* _Action item_
All lines from the entries below that contain the string "func" should be copied out.

* _Input records_
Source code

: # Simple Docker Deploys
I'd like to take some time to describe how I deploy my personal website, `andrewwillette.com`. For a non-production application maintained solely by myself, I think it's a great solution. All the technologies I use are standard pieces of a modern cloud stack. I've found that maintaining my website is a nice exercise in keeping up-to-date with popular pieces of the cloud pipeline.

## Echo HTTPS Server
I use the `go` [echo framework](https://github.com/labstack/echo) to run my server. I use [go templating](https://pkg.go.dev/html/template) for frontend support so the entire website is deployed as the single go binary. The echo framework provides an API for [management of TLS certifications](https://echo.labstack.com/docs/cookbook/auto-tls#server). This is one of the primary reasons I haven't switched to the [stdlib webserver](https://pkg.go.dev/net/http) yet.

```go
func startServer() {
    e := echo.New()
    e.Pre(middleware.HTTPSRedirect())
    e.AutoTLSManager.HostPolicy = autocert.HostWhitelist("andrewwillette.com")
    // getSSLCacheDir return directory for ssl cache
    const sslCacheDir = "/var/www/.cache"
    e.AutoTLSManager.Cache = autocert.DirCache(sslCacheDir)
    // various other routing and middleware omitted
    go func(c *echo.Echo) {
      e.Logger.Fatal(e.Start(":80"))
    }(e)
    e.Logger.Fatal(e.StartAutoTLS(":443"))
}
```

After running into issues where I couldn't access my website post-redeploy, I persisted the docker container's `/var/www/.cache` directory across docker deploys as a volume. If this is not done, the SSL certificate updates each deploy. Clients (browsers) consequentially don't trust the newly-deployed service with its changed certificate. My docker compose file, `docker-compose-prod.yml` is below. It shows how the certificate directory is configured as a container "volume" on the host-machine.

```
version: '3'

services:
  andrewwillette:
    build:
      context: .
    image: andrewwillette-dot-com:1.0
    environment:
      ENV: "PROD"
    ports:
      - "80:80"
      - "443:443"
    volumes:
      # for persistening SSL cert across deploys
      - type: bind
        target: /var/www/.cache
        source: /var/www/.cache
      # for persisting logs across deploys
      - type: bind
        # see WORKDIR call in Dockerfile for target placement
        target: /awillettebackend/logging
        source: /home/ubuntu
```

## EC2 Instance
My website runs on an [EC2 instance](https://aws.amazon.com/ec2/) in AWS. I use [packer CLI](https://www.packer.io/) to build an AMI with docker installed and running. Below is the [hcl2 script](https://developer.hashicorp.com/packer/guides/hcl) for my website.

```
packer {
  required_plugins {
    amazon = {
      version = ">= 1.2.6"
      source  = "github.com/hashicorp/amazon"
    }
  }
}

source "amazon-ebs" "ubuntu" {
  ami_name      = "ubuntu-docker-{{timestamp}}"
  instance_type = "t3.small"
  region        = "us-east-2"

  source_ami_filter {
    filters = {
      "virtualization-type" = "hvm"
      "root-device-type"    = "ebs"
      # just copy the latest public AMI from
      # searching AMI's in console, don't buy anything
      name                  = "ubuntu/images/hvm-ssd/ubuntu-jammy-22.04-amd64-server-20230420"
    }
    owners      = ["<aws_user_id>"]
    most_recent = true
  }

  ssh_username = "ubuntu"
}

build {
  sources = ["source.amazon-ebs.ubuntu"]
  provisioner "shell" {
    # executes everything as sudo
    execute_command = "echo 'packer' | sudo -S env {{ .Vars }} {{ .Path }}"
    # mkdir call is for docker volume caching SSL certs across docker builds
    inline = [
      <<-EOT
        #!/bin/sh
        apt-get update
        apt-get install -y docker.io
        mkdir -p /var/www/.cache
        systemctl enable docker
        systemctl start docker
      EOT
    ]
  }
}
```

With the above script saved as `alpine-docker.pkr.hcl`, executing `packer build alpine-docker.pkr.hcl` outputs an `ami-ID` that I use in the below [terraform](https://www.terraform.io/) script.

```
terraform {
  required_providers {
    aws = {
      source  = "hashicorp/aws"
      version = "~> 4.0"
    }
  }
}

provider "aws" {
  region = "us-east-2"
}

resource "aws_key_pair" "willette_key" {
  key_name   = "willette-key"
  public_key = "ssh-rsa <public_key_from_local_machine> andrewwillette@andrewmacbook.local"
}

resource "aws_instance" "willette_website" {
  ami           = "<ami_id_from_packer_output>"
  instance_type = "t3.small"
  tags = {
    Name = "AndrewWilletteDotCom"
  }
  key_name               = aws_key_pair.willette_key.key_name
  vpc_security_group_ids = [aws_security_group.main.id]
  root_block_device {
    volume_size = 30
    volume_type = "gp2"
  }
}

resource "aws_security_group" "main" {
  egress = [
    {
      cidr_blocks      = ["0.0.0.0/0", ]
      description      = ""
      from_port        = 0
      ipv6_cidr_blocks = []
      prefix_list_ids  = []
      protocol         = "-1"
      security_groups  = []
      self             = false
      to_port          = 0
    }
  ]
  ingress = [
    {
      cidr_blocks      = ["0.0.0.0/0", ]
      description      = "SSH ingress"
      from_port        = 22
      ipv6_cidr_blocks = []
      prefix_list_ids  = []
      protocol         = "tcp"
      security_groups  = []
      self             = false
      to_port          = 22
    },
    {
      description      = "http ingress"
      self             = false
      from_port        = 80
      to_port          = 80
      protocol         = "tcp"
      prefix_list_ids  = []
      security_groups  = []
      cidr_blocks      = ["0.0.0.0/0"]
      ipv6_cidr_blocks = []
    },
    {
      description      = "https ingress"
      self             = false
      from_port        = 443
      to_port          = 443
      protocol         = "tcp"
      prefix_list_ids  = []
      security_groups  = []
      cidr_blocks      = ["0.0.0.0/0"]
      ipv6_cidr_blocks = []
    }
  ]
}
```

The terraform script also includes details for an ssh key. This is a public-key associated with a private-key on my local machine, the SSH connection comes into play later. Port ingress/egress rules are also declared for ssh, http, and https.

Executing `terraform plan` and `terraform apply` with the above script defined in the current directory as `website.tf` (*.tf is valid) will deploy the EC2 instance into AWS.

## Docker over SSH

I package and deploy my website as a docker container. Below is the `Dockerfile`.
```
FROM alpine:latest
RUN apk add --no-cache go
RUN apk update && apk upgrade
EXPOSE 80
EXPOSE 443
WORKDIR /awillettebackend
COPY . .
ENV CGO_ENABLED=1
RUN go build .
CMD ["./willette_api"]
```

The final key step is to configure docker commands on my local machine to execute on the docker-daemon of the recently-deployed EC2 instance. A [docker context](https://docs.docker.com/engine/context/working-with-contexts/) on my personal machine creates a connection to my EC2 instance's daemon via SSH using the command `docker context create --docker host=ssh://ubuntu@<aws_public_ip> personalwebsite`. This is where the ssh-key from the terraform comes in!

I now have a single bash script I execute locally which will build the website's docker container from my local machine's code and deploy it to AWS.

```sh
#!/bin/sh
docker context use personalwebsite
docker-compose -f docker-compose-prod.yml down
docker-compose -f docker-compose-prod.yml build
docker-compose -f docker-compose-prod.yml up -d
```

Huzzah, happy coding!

* _Solution for this exercise_
func startServer() {
    go func(c *echo.Echo) {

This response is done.